[sqlalchemy] Declarative and deferred

2012-08-11 Thread David McKeone
Short:
---
Is there a way to backfill multiple deferred columns in a declarative object 
result instance in a dynamic way when groups can't be predicted in the model?


Long:

First, let me just say thanks for SQLAlchemy.  This is my first post to this 
list and after working with it for quite a while I've found it to be an 
excellent tool for working with the database.  My previous work (non-Python) 
was done with a database abstraction layer that was more relational and less 
object-oriented and I've found SQLAlchemy to be amazing for letting me have my 
cake (objects) and eat it too (hand-crafted sql optimizations).

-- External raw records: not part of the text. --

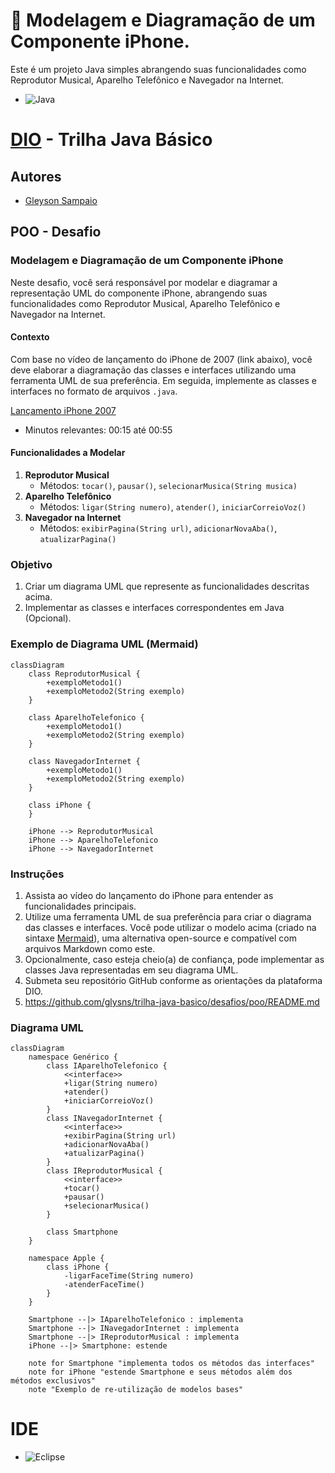 # 📱 Modelagem e Diagramação de um Componente iPhone.

Este é um projeto Java simples abrangendo suas funcionalidades como Reprodutor Musical, Aparelho Telefônico e Navegador na Internet.

- ![Java](https://img.shields.io/badge/Java-%23ED8B00?style=for-the-badge&logo=java)

# [DIO](www.dio.me) - Trilha Java Básico

## Autores
- [Gleyson Sampaio](https://github.com/glysns)

## POO - Desafio

### Modelagem e Diagramação de um Componente iPhone

Neste desafio, você será responsável por modelar e diagramar a representação UML do componente iPhone, abrangendo suas funcionalidades como Reprodutor Musical, Aparelho Telefônico e Navegador na Internet.

#### Contexto
Com base no vídeo de lançamento do iPhone de 2007 (link abaixo), você deve elaborar a diagramação das classes e interfaces utilizando uma ferramenta UML de sua preferência. Em seguida, implemente as classes e interfaces no formato de arquivos `.java`.

[Lançamento iPhone 2007](https://www.youtube.com/watch?v=9ou608QQRq8)
- Minutos relevantes: 00:15 até 00:55

#### Funcionalidades a Modelar
1. **Reprodutor Musical**
   - Métodos: `tocar()`, `pausar()`, `selecionarMusica(String musica)`
2. **Aparelho Telefônico**
   - Métodos: `ligar(String numero)`, `atender()`, `iniciarCorreioVoz()`
3. **Navegador na Internet**
   - Métodos: `exibirPagina(String url)`, `adicionarNovaAba()`, `atualizarPagina()`

### Objetivo
1. Criar um diagrama UML que represente as funcionalidades descritas acima.
2. Implementar as classes e interfaces correspondentes em Java (Opcional).

### Exemplo de Diagrama UML (Mermaid)
```mermaid
classDiagram
    class ReprodutorMusical {
        +exemploMetodo1()
        +exemploMetodo2(String exemplo)
    }

    class AparelhoTelefonico {
        +exemploMetodo1()
        +exemploMetodo2(String exemplo)
    }

    class NavegadorInternet {
        +exemploMetodo1()
        +exemploMetodo2(String exemplo)
    }

    class iPhone {
    }

    iPhone --> ReprodutorMusical
    iPhone --> AparelhoTelefonico
    iPhone --> NavegadorInternet
```

### Instruções
1. Assista ao vídeo do lançamento do iPhone para entender as funcionalidades principais.
2. Utilize uma ferramenta UML de sua preferência para criar o diagrama das classes e interfaces. Você pode utilizar o modelo acima (criado na sintaxe [Mermaid](https://mermaid.js.org/)), uma alternativa open-source e compatível com arquivos Markdown como este.
3. Opcionalmente, caso esteja cheio(a) de confiança, pode implementar as classes Java representadas em seu diagrama UML.
4. Submeta seu repositório GitHub conforme as orientações da plataforma DIO.
5. https://github.com/glysns/trilha-java-basico/desafios/poo/README.md

### Diagrama UML

```mermaid
classDiagram
    namespace Genérico {
        class IAparelhoTelefonico {
            <<interface>>
            +ligar(String numero)
            +atender()
            +iniciarCorreioVoz()
        }
        class INavegadorInternet {
            <<interface>>
            +exibirPagina(String url)
            +adicionarNovaAba()
            +atualizarPagina()
        }
        class IReprodutorMusical {
            <<interface>>
            +tocar()
            +pausar()
            +selecionarMusica()
        }

        class Smartphone
    }
    
    namespace Apple {
        class iPhone {
            -ligarFaceTime(String numero)
            -atenderFaceTime()
        }
    }

    Smartphone --|> IAparelhoTelefonico : implementa
    Smartphone --|> INavegadorInternet : implementa
    Smartphone --|> IReprodutorMusical : implementa
    iPhone --|> Smartphone: estende
    
    note for Smartphone "implementa todos os métodos das interfaces"
    note for iPhone "estende Smartphone e seus métodos além dos métodos exclusivos"
    note "Exemplo de re-utilização de modelos bases"
```


# IDE

- ![Eclipse](https://img.shields.io/badge/Eclipse-2C2255?style=for-the-badge&logo=eclipse&logoColor=white)
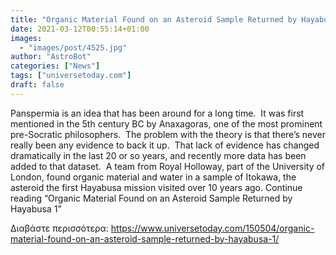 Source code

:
 ```yaml
---
title: "Organic Material Found on an Asteroid Sample Returned by Hayabusa 1"
date: 2021-03-12T00:55:14+01:00
images:
  - "images/post/4525.jpg"
author: "AstroBot"
categories: ["News"]
tags: ["universetoday.com"]
draft: false
---
```


Panspermia is an idea that has been around for a long time.  It was first mentioned in the 5th century BC by Anaxagoras, one of the most prominent pre-Socratic philosophers.  The problem with the theory is that there’s never really been any evidence to back it up.  That lack of evidence has changed dramatically in the last 20 or so years, and recently more data has been added to that dataset.  A team from Royal Holloway, part of the University of London, found organic material and water in a sample of Itokawa, the asteroid the first Hayabusa mission visited over 10 years ago. Continue reading “Organic Material Found on an Asteroid Sample Returned by Hayabusa 1” 

Διαβάστε περισσότερα: https://www.universetoday.com/150504/organic-material-found-on-an-asteroid-sample-returned-by-hayabusa-1/
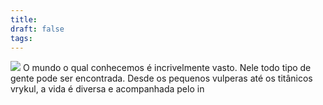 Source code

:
 ```yaml
---
title: 
draft: false
tags:
---
```

![](Azeroth.jpg)
O mundo o qual conhecemos é incrivelmente vasto. Nele todo tipo de gente pode ser encontrada. Desde os pequenos vulperas até os titânicos vrykul, a vida é diversa e acompanhada pelo in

Alright, so a few caveats for background:
1) I'm fairly new to Python (~4 months), but not to programming (~10 years)
2) This is the first time I've used an ORM, so my question may be more about 
the object-relational mismatch handling, rather than SQLAlchemy directly. 
3) I'm using SQLAlchemy with Flask's plug-in flask-sqlalchemy.  That may not 
have much do with my question, but just in case there is some subtle difference 
between declarative's base model and Flask's db.Model
4) The current project is to use Flask and SQLAlchemy to create a web site with 
an existing database in a deployed client-server application (96 Tables, can be 
anywhere between ~200MB and 30GB)
5) Assumptions abound... this is a fairly complicated/specific case (I think) 
so there may be underlying assumptions about how I'm doing things that are 
incorrect.  If I'm wrong in those underlying assumptions, then feel free to 
challenge them.
6) SQLAlchemy 0.7.8

Cool.

So, I see that using declarative objects has a quite a few advantages;  you can 
easily add attributes(columns, relationships, etc...), validators, and methods 
-- all great stuff for keeping things logically grouped. Then when you get to 
performance optimizations there is a significant benefit with larger models to 
not fetch all the columns for every request (this is a web app after all, so 
lower response times are a goal).  Great, so deferred looks like the ticket to 
be able to handle this particular mis-match in a good enough way.  I can defer 
any non-essential columns and if I need one or two other columns down the line 
then they'll be lazy-loaded as required. 

Contrived example:

class User(db.Model, HelperMixin):
__tablename__ =  'user'

id = db.Column(db.Integer, primary_key=True)
password = db.Column(db.String)
type = db.Column(db.Integer)
first_name = db.Column(db.String)
last_name = db.Column(db.String)
title = db.Column(db.String)
birthday = db.Column(db.Date)
height = db.Column(db.Numeric)
width = db.Column(db.Numeric)
# etc...

   def is_valid(self, check_password):
  # check password in a horribly insecure, but easy way
  return True if check_password == self.password else False

So with this model I want to validate a users password on login, but not load 
all the other unnecessary stuff, because login probably doesn't need all the 
rest of those columns.  Because I also want to keep things simple on the model, 
I don't use deferred directly, but rather I created a couple helper methods in 
a mixin.   (Note that other parts of the application may need more columns or 
less columns or different columns, depending on context, so putting deferreds 
directly in the model would also be impractical)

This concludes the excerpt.